### Action item
The entries shown below are to be printed in full, unaltered.

[Opening Records provided section]

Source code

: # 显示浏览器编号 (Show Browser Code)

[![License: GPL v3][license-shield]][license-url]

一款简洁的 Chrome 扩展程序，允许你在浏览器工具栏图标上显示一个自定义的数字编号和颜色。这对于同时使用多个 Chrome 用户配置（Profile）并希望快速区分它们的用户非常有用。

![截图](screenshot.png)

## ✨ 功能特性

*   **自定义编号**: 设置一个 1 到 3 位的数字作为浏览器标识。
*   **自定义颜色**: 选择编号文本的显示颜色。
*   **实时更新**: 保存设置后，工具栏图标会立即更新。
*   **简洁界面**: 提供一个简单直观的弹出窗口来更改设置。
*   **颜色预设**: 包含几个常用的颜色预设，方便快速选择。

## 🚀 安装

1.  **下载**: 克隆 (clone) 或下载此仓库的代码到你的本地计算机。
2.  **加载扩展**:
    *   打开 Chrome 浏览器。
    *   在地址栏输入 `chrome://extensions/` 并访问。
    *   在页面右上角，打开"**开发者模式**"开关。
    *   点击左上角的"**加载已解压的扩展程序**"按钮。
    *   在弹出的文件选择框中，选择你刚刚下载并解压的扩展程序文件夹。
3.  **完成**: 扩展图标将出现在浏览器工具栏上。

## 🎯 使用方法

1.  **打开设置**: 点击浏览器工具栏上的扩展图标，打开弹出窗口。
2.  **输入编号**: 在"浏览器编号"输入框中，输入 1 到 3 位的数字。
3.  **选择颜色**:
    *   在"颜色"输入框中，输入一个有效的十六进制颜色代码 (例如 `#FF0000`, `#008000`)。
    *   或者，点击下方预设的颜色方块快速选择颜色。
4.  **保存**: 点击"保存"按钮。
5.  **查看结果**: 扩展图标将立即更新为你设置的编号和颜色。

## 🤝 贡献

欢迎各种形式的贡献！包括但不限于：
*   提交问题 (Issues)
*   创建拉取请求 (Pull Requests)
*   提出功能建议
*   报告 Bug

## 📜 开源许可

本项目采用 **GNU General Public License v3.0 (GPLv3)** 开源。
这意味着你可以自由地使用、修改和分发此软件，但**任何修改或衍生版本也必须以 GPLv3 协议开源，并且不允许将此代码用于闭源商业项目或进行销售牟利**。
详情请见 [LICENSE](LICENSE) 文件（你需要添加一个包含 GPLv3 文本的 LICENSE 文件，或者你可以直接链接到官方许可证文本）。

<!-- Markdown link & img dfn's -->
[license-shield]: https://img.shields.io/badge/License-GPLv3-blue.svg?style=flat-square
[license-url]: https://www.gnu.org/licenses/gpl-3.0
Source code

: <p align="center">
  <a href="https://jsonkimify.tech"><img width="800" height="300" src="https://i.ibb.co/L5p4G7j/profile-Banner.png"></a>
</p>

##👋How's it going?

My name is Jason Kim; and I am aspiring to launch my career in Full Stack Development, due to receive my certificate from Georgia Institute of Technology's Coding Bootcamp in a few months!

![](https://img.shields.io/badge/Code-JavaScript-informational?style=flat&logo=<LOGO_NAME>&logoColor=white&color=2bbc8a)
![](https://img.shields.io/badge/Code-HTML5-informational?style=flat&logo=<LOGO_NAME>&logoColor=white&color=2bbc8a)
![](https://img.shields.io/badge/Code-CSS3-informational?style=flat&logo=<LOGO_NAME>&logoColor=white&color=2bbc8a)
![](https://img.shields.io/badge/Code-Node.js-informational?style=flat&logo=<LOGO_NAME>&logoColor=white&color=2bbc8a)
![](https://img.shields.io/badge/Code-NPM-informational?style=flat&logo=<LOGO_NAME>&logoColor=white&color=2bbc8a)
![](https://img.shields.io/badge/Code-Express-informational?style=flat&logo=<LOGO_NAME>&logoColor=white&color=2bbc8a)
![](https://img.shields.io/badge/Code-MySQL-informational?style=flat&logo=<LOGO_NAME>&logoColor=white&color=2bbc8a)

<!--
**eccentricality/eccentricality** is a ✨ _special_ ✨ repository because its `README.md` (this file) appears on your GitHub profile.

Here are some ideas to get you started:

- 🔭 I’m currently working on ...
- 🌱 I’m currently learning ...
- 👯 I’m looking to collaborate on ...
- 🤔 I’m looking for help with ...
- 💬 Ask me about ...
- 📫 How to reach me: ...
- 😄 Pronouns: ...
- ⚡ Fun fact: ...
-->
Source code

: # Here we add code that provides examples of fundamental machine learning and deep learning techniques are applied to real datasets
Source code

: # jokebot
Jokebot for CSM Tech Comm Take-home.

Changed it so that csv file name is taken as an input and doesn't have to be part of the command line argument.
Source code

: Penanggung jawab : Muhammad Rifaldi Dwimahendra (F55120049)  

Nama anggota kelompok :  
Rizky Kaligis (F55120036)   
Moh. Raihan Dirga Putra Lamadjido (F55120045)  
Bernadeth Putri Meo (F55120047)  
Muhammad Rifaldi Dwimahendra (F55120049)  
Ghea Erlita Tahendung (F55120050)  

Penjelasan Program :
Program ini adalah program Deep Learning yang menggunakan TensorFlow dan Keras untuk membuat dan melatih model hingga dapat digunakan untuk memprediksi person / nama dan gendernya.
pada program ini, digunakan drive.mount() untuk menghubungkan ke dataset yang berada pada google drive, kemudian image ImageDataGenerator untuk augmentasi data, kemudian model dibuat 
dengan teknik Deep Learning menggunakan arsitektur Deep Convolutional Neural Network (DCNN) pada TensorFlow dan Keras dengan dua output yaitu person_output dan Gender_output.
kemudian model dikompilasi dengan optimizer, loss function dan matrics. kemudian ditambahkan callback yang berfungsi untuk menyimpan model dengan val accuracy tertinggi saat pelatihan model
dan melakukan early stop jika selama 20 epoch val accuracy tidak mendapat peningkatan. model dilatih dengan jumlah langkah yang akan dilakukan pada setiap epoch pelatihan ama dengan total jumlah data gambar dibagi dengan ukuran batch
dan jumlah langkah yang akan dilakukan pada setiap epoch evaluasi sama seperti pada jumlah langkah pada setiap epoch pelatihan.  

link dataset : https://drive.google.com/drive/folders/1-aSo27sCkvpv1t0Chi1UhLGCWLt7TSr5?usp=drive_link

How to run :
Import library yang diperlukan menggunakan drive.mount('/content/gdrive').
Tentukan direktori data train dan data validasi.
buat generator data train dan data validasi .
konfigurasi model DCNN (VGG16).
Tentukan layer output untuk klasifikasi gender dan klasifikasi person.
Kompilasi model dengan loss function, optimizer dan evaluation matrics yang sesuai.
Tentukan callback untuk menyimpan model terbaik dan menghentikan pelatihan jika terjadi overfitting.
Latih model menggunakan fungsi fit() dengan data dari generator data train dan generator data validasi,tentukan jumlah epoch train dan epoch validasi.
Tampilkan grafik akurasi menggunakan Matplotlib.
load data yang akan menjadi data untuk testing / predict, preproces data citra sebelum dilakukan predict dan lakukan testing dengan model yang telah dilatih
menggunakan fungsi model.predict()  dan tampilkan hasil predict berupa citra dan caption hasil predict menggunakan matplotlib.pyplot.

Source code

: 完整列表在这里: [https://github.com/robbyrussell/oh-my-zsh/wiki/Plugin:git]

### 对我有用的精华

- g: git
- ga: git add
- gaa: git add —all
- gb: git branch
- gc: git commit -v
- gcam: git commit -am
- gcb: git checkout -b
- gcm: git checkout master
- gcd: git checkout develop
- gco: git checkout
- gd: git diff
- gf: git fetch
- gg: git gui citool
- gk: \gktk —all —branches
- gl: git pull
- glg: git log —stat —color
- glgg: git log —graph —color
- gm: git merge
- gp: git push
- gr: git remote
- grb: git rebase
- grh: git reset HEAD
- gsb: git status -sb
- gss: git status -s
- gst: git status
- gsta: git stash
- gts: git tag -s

[Closing Records provided section]

### Expected answer
Source code

: # 显示浏览器编号 (Show Browser Code)

[![License: GPL v3][license-shield]][license-url]

一款简洁的 Chrome 扩展程序，允许你在浏览器工具栏图标上显示一个自定义的数字编号和颜色。这对于同时使用多个 Chrome 用户配置（Profile）并希望快速区分它们的用户非常有用。

![截图](screenshot.png)

## ✨ 功能特性

*   **自定义编号**: 设置一个 1 到 3 位的数字作为浏览器标识。
*   **自定义颜色**: 选择编号文本的显示颜色。
*   **实时更新**: 保存设置后，工具栏图标会立即更新。
*   **简洁界面**: 提供一个简单直观的弹出窗口来更改设置。
*   **颜色预设**: 包含几个常用的颜色预设，方便快速选择。

## 🚀 安装

1.  **下载**: 克隆 (clone) 或下载此仓库的代码到你的本地计算机。
2.  **加载扩展**:
    *   打开 Chrome 浏览器。
    *   在地址栏输入 `chrome://extensions/` 并访问。
    *   在页面右上角，打开"**开发者模式**"开关。
    *   点击左上角的"**加载已解压的扩展程序**"按钮。
    *   在弹出的文件选择框中，选择你刚刚下载并解压的扩展程序文件夹。
3.  **完成**: 扩展图标将出现在浏览器工具栏上。

## 🎯 使用方法

1.  **打开设置**: 点击浏览器工具栏上的扩展图标，打开弹出窗口。
2.  **输入编号**: 在"浏览器编号"输入框中，输入 1 到 3 位的数字。
3.  **选择颜色**:
    *   在"颜色"输入框中，输入一个有效的十六进制颜色代码 (例如 `#FF0000`, `#008000`)。
    *   或者，点击下方预设的颜色方块快速选择颜色。
4.  **保存**: 点击"保存"按钮。
5.  **查看结果**: 扩展图标将立即更新为你设置的编号和颜色。

## 🤝 贡献

欢迎各种形式的贡献！包括但不限于：
*   提交问题 (Issues)
*   创建拉取请求 (Pull Requests)
*   提出功能建议
*   报告 Bug

## 📜 开源许可

本项目采用 **GNU General Public License v3.0 (GPLv3)** 开源。
这意味着你可以自由地使用、修改和分发此软件，但**任何修改或衍生版本也必须以 GPLv3 协议开源，并且不允许将此代码用于闭源商业项目或进行销售牟利**。
详情请见 [LICENSE](LICENSE) 文件（你需要添加一个包含 GPLv3 文本的 LICENSE 文件，或者你可以直接链接到官方许可证文本）。

<!-- Markdown link & img dfn's -->
[license-shield]: https://img.shields.io/badge/License-GPLv3-blue.svg?style=flat-square
[license-url]: https://www.gnu.org/licenses/gpl-3.0
Source code

: <p align="center">
  <a href="https://jsonkimify.tech"><img width="800" height="300" src="https://i.ibb.co/L5p4G7j/profile-Banner.png"></a>
</p>

##👋How's it going?

My name is Jason Kim; and I am aspiring to launch my career in Full Stack Development, due to receive my certificate from Georgia Institute of Technology's Coding Bootcamp in a few months!

![](https://img.shields.io/badge/Code-JavaScript-informational?style=flat&logo=<LOGO_NAME>&logoColor=white&color=2bbc8a)
![](https://img.shields.io/badge/Code-HTML5-informational?style=flat&logo=<LOGO_NAME>&logoColor=white&color=2bbc8a)
![](https://img.shields.io/badge/Code-CSS3-informational?style=flat&logo=<LOGO_NAME>&logoColor=white&color=2bbc8a)
![](https://img.shields.io/badge/Code-Node.js-informational?style=flat&logo=<LOGO_NAME>&logoColor=white&color=2bbc8a)
![](https://img.shields.io/badge/Code-NPM-informational?style=flat&logo=<LOGO_NAME>&logoColor=white&color=2bbc8a)
![](https://img.shields.io/badge/Code-Express-informational?style=flat&logo=<LOGO_NAME>&logoColor=white&color=2bbc8a)
![](https://img.shields.io/badge/Code-MySQL-informational?style=flat&logo=<LOGO_NAME>&logoColor=white&color=2bbc8a)

<!--
**eccentricality/eccentricality** is a ✨ _special_ ✨ repository because its `README.md` (this file) appears on your GitHub profile.

Here are some ideas to get you started:

- 🔭 I’m currently working on ...
- 🌱 I’m currently learning ...
- 👯 I’m looking to collaborate on ...
- 🤔 I’m looking for help with ...
- 💬 Ask me about ...
- 📫 How to reach me: ...
- 😄 Pronouns: ...
- ⚡ Fun fact: ...
-->
Source code

: # Here we add code that provides examples of fundamental machine learning and deep learning techniques are applied to real datasets
Source code

: # jokebot
Jokebot for CSM Tech Comm Take-home.

Changed it so that csv file name is taken as an input and doesn't have to be part of the command line argument.
Source code

: Penanggung jawab : Muhammad Rifaldi Dwimahendra (F55120049)  

Nama anggota kelompok :  
Rizky Kaligis (F55120036)   
Moh. Raihan Dirga Putra Lamadjido (F55120045)  
Bernadeth Putri Meo (F55120047)  
Muhammad Rifaldi Dwimahendra (F55120049)  
Ghea Erlita Tahendung (F55120050)  

Penjelasan Program :
Program ini adalah program Deep Learning yang menggunakan TensorFlow dan Keras untuk membuat dan melatih model hingga dapat digunakan untuk memprediksi person / nama dan gendernya.
pada program ini, digunakan drive.mount() untuk menghubungkan ke dataset yang berada pada google drive, kemudian image ImageDataGenerator untuk augmentasi data, kemudian model dibuat 
dengan teknik Deep Learning menggunakan arsitektur Deep Convolutional Neural Network (DCNN) pada TensorFlow dan Keras dengan dua output yaitu person_output dan Gender_output.
kemudian model dikompilasi dengan optimizer, loss function dan matrics. kemudian ditambahkan callback yang berfungsi untuk menyimpan model dengan val accuracy tertinggi saat pelatihan model
dan melakukan early stop jika selama 20 epoch val accuracy tidak mendapat peningkatan. model dilatih dengan jumlah langkah yang akan dilakukan pada setiap epoch pelatihan ama dengan total jumlah data gambar dibagi dengan ukuran batch
dan jumlah langkah yang akan dilakukan pada setiap epoch evaluasi sama seperti pada jumlah langkah pada setiap epoch pelatihan.  

link dataset : https://drive.google.com/drive/folders/1-aSo27sCkvpv1t0Chi1UhLGCWLt7TSr5?usp=drive_link

How to run :
Import library yang diperlukan menggunakan drive.mount('/content/gdrive').
Tentukan direktori data train dan data validasi.
buat generator data train dan data validasi .
konfigurasi model DCNN (VGG16).
Tentukan layer output untuk klasifikasi gender dan klasifikasi person.
Kompilasi model dengan loss function, optimizer dan evaluation matrics yang sesuai.
Tentukan callback untuk menyimpan model terbaik dan menghentikan pelatihan jika terjadi overfitting.
Latih model menggunakan fungsi fit() dengan data dari generator data train dan generator data validasi,tentukan jumlah epoch train dan epoch validasi.
Tampilkan grafik akurasi menggunakan Matplotlib.
load data yang akan menjadi data untuk testing / predict, preproces data citra sebelum dilakukan predict dan lakukan testing dengan model yang telah dilatih
menggunakan fungsi model.predict()  dan tampilkan hasil predict berupa citra dan caption hasil predict menggunakan matplotlib.pyplot.

Source code

: 完整列表在这里: [https://github.com/robbyrussell/oh-my-zsh/wiki/Plugin:git]

### 对我有用的精华

- g: git
- ga: git add
- gaa: git add —all
- gb: git branch
- gc: git commit -v
- gcam: git commit -am
- gcb: git checkout -b
- gcm: git checkout master
- gcd: git checkout develop
- gco: git checkout
- gd: git diff
- gf: git fetch
- gg: git gui citool
- gk: \gktk —all —branches
- gl: git pull
- glg: git log —stat —color
- glgg: git log —graph —color
- gm: git merge
- gp: git push
- gr: git remote
- grb: git rebase
- grh: git reset HEAD
- gsb: git status -sb
- gss: git status -s
- gst: git status
- gsta: git stash
- gts: git tag -s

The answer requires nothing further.